Tuesday 10 August 1999

Christopher New: Goodbye Chairman Mao (1979)

Edition: New English Library, 1979
Review number: 308

There are two opposing tendencies in Western popular literature that is about China and the Chinese, both of which have, to my mind, some racist overtones. The first is to portray them as hardly human, completely (and proverbially) inscrutable to Western minds, motivated by incomprehensible objects, capable of both unearthly beauty and fearsome brutality. This is the world of Sax Rohmer's Fu Manchu stories, or Robert Heinlein's The Day After Tomorrow. The other extreme, towards which this book tends, is to ignore the differences in culture, education and so on completely - to present the Chinese characters as Westerners. Clearly, as far as it is possible to generalise about a fifth of the world's population - so not far at all - the truth must lie somewhere in between. It is equally clear that neither extreme takes any account of the difference that the events of the twentieth century must have made.
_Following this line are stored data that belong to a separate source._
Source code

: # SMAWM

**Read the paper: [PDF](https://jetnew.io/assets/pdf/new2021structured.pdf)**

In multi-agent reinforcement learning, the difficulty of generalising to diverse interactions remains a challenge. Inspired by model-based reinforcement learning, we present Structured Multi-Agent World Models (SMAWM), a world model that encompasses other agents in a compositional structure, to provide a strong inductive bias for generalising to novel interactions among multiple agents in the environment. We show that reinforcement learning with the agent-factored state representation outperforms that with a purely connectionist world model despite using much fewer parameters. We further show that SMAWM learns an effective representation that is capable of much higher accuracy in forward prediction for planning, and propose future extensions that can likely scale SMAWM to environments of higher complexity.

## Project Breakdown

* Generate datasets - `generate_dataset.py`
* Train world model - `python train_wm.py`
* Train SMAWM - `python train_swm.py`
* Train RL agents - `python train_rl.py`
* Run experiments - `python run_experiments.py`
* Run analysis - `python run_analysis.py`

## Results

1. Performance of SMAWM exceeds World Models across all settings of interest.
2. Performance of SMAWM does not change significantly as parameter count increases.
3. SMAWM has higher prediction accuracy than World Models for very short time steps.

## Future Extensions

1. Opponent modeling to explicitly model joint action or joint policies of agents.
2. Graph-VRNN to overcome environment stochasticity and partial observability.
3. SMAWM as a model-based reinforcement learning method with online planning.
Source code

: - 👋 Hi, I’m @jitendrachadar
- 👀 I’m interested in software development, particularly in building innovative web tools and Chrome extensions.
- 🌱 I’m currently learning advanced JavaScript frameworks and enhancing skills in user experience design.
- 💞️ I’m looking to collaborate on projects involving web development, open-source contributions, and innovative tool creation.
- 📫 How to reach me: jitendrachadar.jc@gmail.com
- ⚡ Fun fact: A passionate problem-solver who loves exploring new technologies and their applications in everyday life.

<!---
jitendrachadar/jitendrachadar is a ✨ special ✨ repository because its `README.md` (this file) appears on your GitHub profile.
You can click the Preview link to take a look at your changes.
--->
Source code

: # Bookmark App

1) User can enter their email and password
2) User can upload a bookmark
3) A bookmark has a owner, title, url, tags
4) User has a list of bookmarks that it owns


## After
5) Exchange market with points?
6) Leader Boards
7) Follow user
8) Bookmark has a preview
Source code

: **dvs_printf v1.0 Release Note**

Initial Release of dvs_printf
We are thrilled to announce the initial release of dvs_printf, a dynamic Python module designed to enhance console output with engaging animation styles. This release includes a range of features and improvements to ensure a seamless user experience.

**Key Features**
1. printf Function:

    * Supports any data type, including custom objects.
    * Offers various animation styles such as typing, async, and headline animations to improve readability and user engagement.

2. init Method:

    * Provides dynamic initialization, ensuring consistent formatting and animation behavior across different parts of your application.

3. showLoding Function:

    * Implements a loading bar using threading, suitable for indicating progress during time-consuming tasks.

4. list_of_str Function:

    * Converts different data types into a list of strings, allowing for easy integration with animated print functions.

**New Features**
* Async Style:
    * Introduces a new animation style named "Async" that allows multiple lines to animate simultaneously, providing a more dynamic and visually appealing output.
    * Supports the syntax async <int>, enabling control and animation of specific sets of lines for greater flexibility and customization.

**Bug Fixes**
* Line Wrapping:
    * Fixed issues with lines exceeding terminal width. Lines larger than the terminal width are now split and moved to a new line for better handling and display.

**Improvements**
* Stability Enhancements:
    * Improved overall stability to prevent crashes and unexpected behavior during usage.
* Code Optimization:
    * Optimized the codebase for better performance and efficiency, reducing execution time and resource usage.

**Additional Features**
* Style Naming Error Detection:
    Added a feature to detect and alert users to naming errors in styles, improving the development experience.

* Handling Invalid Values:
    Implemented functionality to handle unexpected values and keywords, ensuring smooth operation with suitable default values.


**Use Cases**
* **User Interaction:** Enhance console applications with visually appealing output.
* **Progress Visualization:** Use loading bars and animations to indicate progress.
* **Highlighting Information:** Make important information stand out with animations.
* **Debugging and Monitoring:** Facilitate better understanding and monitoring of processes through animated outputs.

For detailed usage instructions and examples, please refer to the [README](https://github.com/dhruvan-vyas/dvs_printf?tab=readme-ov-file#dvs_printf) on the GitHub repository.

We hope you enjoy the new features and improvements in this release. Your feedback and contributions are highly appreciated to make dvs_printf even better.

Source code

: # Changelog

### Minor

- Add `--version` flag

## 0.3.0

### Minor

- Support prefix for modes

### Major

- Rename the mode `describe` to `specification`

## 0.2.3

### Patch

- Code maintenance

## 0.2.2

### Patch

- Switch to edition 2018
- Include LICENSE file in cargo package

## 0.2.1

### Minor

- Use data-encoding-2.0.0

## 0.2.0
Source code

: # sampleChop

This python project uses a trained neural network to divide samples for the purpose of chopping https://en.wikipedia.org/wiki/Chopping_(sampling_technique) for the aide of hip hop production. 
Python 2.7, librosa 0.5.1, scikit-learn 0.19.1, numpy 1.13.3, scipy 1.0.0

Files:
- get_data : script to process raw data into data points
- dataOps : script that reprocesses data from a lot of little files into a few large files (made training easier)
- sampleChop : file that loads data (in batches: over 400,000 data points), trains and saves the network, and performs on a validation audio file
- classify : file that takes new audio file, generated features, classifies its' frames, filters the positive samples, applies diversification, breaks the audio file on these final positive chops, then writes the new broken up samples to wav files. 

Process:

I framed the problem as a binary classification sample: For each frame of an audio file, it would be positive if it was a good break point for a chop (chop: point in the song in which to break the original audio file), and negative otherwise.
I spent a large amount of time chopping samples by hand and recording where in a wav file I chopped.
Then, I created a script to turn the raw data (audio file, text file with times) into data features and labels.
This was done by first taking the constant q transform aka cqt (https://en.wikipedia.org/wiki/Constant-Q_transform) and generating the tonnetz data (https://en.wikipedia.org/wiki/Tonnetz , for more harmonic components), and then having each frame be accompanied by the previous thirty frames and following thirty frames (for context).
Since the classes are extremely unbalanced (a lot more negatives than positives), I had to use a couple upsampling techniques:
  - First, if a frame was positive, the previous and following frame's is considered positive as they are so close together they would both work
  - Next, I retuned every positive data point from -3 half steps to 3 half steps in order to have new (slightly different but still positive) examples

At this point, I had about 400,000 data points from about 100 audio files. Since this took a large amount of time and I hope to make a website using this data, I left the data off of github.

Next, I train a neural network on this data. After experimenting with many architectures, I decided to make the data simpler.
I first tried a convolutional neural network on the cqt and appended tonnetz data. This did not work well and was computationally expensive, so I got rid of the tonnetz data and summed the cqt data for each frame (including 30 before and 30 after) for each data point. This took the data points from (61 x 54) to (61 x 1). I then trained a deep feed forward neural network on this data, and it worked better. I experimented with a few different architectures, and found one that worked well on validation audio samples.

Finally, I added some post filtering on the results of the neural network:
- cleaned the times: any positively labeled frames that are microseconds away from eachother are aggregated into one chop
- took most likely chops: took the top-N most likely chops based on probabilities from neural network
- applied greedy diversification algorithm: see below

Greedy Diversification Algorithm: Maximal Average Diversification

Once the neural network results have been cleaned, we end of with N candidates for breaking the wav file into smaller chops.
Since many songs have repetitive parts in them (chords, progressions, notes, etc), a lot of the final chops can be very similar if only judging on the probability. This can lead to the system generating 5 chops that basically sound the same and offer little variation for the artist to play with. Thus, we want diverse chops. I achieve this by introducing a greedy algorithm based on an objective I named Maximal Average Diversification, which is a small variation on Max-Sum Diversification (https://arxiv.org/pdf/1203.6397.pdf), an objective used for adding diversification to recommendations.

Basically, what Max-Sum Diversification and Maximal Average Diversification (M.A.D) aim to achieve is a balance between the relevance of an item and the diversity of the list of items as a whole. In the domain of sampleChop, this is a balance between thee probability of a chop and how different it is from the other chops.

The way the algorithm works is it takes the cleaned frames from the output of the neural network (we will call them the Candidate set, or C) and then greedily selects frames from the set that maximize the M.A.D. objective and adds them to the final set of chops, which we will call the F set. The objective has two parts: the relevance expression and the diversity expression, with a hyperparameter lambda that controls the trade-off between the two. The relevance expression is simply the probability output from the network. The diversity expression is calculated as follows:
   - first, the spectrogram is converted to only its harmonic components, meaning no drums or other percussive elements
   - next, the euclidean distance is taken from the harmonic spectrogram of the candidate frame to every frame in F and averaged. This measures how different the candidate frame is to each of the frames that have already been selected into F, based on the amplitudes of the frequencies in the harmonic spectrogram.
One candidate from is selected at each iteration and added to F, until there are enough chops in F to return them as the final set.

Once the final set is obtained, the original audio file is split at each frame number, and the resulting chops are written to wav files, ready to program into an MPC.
This century has seen the downfall of the political and religious systems that have formed the backbone of Chinese life for millennia; then Japanese occupation of large parts of the country, and two further upheavals with hardly less effect - the Communist and the Cultural Revolutions.

Goodbye Chairman Mao is a thriller based on an attempt to overthrow Mao towards the end of his life, with Russian help. British intelligence are baffled by a new highly secret Russian code, used only in two fragmentary messages that have fallen into their hands. They need either a clue to how it works or more substantial text to analyse. It is clearly important, as the Russians are refraining from using it until whatever operation it is to be for is ready.

British intelligence persuade the mathematician John Coombs, an expert in cryptography, to help them and, despite his lack of training, send him to Russia to learn more. This is unlikely, as is his agreeing to help them at all: his beloved daughter is dying of leukaemia, a consequence of his wife's over-exposure to radiation while working for the US Atomic Energy Commission when pregnant. This has turned him into an ardent anti-nuclear campaigner; why would he help the British government? And why would he be willing to be separated from his daughter in the last few weeks of her life?

Despite these gaping holes in his plot, and his unimaginative portrayal of his Chinese characters, Christopher New has written a moderately gripping thriller.